An optimistic yet realistic appraisal of SystemC and transaction-level modeling (TLM) took place at the Design Automation Conference Tuesday, July 28, as vendors and users talked both about the advantages of this emerging methodology and what must still be done to make it commonplace. The lunch panel was sponsored by Cadence, Calypto, and Forte.
With three vendor panelists and three user panelists, the discussion focused on the issues with hardly any mention of products. Mike “Mac” McNamara, vice president and general manager of the Cadence Systems Software Group, started the presentations with a look at what’s needed to take design to a higher level. His list: 1) a single model that represents behavior for prototyping, verification and implementation; 2) synthesis with high quality of results (QoR); 3) verification that takes advantage of TLM abstraction; and 4) standards including SystemC itself.
Are we ready to move up to SystemC and TLM-driven design? Yes, Mac said, but some things still remain to be done. These include unifying the TLM 1.0 and 2.0 standards, introducing plug-and-play between levels of abstraction, building solid links to virtual platforms, and “earning the trust” of new tools and methodologies. “We are at the turning point,” he said.
Sean Dart, CEO of Forte, put it another way by saying “we are close to reaching critical mass.” He predicted that over the next couple of years, over 50 percent of new designs will start with C-based tools. Tom Sandoval, CEO of Calypto, emphasized the importance of verification across abstraction levels.

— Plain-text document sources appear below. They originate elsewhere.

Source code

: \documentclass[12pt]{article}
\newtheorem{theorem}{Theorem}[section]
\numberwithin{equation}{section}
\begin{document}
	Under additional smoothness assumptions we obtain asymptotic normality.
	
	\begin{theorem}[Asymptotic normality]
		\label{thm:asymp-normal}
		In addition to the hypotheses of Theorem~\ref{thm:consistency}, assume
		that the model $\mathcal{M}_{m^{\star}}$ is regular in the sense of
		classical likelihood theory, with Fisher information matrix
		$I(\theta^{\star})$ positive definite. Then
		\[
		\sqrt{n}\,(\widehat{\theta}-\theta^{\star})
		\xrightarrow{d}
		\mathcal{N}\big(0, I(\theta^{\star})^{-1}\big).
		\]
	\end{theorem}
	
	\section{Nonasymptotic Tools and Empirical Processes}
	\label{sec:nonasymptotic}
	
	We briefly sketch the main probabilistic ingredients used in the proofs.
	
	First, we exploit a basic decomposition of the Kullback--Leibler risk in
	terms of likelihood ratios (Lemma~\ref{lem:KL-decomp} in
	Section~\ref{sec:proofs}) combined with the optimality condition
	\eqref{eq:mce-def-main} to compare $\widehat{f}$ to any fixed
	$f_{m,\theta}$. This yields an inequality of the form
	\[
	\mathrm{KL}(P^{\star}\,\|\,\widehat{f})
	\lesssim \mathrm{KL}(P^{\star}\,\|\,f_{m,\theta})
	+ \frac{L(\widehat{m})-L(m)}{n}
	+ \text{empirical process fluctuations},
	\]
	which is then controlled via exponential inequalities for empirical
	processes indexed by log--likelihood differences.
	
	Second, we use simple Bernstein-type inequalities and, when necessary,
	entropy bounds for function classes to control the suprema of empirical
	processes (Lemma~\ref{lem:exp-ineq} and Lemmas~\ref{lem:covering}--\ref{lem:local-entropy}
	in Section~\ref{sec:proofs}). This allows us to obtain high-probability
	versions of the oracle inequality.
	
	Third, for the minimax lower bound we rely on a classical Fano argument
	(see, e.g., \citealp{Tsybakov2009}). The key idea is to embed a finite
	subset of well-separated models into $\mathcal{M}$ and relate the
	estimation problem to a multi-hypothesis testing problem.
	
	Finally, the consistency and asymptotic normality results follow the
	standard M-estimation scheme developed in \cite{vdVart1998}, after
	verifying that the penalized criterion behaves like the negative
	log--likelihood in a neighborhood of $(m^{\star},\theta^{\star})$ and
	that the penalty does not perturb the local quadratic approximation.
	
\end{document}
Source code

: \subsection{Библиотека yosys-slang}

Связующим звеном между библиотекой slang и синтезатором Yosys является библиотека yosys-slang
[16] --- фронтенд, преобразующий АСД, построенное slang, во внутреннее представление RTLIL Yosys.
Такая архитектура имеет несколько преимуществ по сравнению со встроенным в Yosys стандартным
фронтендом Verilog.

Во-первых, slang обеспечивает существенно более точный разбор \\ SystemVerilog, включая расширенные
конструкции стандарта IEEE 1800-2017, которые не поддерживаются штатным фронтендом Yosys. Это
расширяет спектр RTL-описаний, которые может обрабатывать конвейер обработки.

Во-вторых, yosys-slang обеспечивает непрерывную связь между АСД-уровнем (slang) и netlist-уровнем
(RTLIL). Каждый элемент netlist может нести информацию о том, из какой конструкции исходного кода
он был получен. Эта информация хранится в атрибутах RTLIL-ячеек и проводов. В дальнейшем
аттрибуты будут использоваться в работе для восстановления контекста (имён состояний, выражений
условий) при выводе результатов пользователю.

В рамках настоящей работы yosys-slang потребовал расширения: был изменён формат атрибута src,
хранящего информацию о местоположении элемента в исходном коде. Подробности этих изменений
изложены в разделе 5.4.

Users always provide good reality checks, and moderator Mark Johnstone, chief technologist at Freescale, didn’t disappoint. He noted that there were a lot of objections when Freescale started to introduce SystemC to its designers. One problem: it’s based on C++, “arguably the most complex programming language ever developed.” On the other hand, the advantages are compelling, given the fact that logic per square millimeter has doubled every year since the advent of Moore’s Law.
Laurent Ducousso, engineering director at STMicroelectronics, noted that his company uses SystemC TLMs practically everywhere – for architectural exploration, hardware implementation, firmware, driver development, and functional verification. Motivations include productivity, architectural choice, and better support for software. But he cited a number of “blocking points.” Examples: tools have limitations with respect to design size and clocking, SystemC profiling/debugging capabilities are limited, and SystemC/RTL co-simulation “needs improvement” to better show cause and effect.
Yutetsu Takatsukasa, technical engineer at HD Lab, noted some of the benefits of high-level synthesis. Simulation is 20-500X faster, and there’s high reusability and “less stress” for the engineer, he said. One thing that’s needed now is a standardized synthesizable SystemC subset, he noted.
Jen-Chien Yeh from ITRI, a Taiwanese research institute, brought some impressive data from a recent experiment with high-level synthesis. Not only did his data show a reduced design time from 12 months to four months – it also showed a better quality of results. Specifically, synthesized RTL beat hand-crafted RTL in gate count and power, with the same critical path timing. (Like the other user panelists, Yeh didn’t mention products by name – but he is scheduled to talk at the Cadence Ecosystem booth Thursday about ITRI’s experience with high-level synthesis).
Mark Johnstone, who was recently profiled in an Industry Insights blog, summed things up by noting that SystemC won’t completely replace RTL – no more than RTL has completely replaced custom design. But will designers move to SystemC and TLM as a mainstream design practice? “We have to,” he said. “There is no other solution when you look at the next level of complexity.”